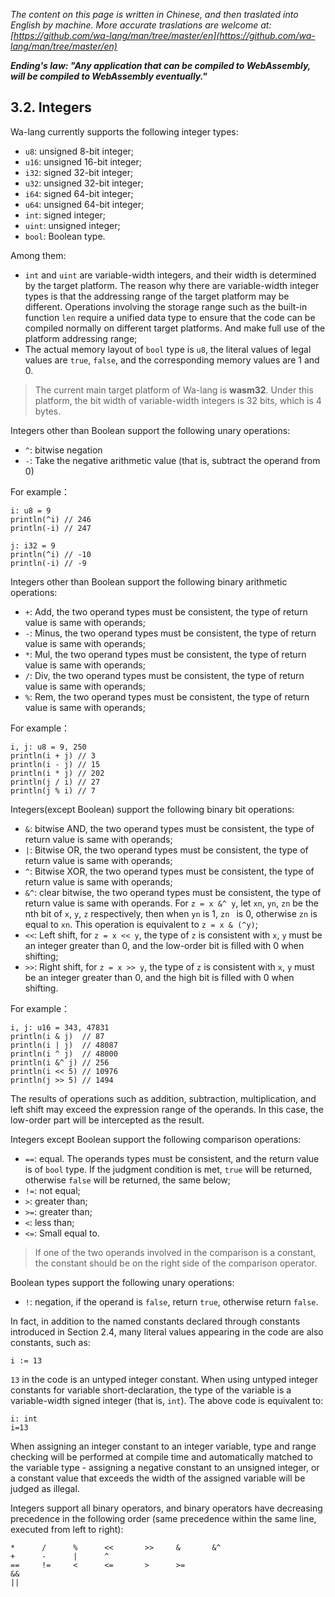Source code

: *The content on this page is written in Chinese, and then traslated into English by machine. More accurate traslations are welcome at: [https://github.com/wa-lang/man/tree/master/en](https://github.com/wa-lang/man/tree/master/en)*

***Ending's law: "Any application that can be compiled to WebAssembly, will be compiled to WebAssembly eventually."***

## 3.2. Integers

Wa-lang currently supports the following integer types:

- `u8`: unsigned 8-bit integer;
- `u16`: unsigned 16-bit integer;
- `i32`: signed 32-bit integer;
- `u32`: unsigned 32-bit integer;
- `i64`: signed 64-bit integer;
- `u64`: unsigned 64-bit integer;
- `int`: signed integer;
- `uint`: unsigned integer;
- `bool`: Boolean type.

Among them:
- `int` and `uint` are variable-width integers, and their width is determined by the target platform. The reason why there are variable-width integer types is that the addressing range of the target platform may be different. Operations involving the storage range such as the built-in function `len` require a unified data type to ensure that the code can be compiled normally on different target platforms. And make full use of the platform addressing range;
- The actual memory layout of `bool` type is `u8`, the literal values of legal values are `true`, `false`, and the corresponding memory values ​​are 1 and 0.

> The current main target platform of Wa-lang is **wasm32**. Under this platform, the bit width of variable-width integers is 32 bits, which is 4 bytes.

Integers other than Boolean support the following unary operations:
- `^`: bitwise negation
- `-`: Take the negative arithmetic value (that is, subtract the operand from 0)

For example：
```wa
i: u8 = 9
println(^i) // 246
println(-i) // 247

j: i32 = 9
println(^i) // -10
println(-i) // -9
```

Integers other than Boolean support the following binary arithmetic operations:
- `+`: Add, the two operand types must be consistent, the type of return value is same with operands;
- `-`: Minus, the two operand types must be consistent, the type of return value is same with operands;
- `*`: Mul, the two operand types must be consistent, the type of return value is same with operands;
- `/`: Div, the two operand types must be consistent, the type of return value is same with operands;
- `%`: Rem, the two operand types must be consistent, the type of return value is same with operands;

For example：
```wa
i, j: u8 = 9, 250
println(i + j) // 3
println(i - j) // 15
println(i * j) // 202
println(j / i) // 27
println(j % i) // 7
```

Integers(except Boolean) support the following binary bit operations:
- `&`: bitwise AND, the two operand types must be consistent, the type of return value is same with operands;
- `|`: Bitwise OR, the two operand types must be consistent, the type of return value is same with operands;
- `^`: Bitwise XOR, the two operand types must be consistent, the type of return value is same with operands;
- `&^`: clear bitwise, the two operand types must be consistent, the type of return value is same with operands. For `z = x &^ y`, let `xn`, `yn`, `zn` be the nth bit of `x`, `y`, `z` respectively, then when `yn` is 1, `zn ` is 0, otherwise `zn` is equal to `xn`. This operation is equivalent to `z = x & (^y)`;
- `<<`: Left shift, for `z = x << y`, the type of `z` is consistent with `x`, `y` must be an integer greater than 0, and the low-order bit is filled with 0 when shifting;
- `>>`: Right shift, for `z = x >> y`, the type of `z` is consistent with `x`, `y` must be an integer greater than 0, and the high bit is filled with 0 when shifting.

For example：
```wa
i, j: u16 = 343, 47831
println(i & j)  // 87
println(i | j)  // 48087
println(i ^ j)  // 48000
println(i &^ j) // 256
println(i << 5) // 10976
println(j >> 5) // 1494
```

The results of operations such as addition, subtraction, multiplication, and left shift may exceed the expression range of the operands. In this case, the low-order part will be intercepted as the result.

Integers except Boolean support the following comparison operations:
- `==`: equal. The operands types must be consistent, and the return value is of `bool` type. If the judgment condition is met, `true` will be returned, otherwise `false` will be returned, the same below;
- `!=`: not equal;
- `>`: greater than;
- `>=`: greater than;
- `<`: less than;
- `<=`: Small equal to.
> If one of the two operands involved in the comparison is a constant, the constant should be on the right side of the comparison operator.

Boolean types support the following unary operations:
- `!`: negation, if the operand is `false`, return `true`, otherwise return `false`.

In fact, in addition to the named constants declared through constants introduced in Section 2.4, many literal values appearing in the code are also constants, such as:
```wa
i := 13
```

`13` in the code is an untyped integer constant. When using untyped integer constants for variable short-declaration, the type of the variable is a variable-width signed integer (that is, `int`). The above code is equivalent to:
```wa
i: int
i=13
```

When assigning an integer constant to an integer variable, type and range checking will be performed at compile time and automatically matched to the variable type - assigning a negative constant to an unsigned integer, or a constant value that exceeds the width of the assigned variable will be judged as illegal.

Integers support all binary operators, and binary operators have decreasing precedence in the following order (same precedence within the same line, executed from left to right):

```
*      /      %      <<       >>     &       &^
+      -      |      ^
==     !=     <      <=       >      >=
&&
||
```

++++++++++

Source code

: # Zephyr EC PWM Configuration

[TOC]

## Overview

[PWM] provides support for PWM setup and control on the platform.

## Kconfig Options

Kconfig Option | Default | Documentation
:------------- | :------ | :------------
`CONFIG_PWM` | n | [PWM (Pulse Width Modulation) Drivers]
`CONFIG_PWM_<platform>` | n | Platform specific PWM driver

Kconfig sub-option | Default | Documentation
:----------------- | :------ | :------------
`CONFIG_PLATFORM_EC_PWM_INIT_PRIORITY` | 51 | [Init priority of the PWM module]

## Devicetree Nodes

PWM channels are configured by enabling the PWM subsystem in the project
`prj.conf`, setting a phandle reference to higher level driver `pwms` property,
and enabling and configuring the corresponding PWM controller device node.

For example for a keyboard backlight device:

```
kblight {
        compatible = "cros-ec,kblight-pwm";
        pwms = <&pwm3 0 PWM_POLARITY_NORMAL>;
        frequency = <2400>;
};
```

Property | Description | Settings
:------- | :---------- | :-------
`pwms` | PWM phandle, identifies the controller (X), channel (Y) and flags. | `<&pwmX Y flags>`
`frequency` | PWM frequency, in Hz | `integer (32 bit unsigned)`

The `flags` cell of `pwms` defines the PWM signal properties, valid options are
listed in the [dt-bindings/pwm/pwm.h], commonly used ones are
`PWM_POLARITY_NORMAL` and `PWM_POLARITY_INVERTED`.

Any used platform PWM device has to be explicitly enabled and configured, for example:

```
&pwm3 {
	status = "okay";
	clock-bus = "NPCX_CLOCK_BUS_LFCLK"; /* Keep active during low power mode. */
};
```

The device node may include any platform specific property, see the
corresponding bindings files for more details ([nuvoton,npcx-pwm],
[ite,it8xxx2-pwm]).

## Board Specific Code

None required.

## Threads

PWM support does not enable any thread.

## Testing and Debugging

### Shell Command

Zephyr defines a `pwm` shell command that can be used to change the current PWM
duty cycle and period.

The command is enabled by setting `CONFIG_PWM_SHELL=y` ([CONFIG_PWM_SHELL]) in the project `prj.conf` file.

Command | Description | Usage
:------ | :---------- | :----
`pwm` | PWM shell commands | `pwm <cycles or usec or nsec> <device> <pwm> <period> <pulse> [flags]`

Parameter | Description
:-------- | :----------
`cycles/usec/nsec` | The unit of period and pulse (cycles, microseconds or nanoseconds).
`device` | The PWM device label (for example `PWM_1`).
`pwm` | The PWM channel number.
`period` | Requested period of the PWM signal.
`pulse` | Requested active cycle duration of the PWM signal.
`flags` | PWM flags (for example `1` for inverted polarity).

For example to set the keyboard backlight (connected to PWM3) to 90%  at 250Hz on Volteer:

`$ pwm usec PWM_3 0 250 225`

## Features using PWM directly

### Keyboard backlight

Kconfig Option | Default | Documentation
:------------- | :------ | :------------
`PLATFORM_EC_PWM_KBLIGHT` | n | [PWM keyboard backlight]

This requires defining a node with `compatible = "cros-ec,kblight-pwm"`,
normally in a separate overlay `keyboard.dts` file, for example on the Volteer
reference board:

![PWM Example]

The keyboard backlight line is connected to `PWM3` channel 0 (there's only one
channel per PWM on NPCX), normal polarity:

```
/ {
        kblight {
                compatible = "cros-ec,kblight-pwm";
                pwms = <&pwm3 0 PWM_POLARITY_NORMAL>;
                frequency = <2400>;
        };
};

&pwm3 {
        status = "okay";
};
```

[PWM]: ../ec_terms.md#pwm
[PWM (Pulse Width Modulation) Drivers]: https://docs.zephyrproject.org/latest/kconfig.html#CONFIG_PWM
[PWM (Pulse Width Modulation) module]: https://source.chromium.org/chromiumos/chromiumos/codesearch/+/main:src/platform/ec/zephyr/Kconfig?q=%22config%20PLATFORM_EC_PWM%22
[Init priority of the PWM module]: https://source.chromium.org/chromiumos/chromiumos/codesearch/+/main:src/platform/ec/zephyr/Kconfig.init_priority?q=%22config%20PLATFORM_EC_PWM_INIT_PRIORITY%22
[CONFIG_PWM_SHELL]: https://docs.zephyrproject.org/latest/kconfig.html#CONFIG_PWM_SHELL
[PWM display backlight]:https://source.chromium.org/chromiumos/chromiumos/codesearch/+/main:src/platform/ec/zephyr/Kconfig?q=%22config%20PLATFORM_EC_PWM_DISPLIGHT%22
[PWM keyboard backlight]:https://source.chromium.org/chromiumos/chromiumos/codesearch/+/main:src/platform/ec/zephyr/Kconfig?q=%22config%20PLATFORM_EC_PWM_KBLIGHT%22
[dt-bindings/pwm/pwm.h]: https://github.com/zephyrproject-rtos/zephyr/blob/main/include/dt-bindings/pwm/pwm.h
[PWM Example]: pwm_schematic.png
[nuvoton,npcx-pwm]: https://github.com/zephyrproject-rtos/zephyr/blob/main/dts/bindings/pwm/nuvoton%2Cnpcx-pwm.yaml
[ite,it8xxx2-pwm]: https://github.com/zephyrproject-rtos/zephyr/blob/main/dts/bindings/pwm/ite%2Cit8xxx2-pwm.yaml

++++++++++

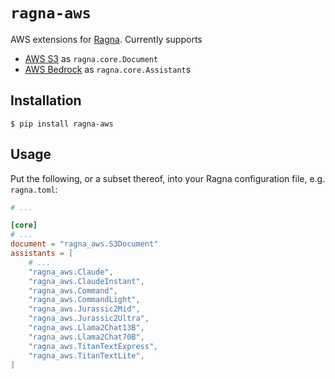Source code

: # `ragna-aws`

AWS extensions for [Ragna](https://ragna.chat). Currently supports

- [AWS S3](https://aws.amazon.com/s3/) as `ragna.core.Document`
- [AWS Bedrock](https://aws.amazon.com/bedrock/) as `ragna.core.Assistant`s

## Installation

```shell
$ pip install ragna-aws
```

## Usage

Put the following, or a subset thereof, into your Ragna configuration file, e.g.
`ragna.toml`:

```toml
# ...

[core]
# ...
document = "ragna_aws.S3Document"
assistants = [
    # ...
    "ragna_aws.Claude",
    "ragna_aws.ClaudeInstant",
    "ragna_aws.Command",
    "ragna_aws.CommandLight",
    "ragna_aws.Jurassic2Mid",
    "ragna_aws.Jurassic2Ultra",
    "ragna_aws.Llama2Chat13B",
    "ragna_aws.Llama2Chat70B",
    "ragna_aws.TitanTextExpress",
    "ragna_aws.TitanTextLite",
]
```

++++++++++

[WORK REQUIRED] Your answer should consist only of the lines above between the line holding "setting a phandle" and the line holding "## Testing and Debugging", inclusive, each transcribed exactly.

[OUTPUT FOR THIS TASK]
`prj.conf`, setting a phandle reference to higher level driver `pwms` property,
and enabling and configuring the corresponding PWM controller device node.

For example for a keyboard backlight device:

```
kblight {
        compatible = "cros-ec,kblight-pwm";
        pwms = <&pwm3 0 PWM_POLARITY_NORMAL>;
        frequency = <2400>;
};
```

Property | Description | Settings
:------- | :---------- | :-------
`pwms` | PWM phandle, identifies the controller (X), channel (Y) and flags. | `<&pwmX Y flags>`
`frequency` | PWM frequency, in Hz | `integer (32 bit unsigned)`

The `flags` cell of `pwms` defines the PWM signal properties, valid options are
listed in the [dt-bindings/pwm/pwm.h], commonly used ones are
`PWM_POLARITY_NORMAL` and `PWM_POLARITY_INVERTED`.

Any used platform PWM device has to be explicitly enabled and configured, for example:

```
&pwm3 {
	status = "okay";
	clock-bus = "NPCX_CLOCK_BUS_LFCLK"; /* Keep active during low power mode. */
};
```

The device node may include any platform specific property, see the
corresponding bindings files for more details ([nuvoton,npcx-pwm],
[ite,it8xxx2-pwm]).

## Board Specific Code

None required.

## Threads

PWM support does not enable any thread.

## Testing and Debugging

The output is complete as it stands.